# Brief
When a line in the data below includes "latest", pick it out and copy it.

....

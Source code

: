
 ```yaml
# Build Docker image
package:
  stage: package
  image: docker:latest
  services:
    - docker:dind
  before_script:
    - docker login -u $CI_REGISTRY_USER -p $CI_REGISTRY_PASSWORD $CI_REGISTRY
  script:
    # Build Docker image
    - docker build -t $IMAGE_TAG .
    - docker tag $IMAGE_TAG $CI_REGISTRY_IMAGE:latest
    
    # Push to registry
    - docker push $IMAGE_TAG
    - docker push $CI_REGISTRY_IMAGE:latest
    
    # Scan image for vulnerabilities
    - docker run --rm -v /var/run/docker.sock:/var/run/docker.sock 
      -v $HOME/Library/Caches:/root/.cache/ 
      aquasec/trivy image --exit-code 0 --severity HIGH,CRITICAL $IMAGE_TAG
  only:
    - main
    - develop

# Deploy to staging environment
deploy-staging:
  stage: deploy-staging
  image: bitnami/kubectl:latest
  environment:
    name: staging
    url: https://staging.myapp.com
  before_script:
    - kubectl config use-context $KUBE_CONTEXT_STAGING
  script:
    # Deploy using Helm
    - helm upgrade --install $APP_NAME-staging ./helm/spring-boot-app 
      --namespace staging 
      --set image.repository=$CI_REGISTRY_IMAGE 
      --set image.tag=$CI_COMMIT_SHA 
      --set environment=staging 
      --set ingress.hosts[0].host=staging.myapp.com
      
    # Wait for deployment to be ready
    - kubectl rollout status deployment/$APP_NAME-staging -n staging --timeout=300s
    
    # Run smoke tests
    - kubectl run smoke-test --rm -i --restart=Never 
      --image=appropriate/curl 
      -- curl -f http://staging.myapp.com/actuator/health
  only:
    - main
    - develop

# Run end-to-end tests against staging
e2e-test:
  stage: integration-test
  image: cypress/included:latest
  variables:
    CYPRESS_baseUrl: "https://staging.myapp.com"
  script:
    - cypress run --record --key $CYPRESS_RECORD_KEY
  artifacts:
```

....

# Completed task
  image: docker:latest
    - docker tag $IMAGE_TAG $CI_REGISTRY_IMAGE:latest
    - docker push $CI_REGISTRY_IMAGE:latest
  image: bitnami/kubectl:latest
  image: cypress/included:latest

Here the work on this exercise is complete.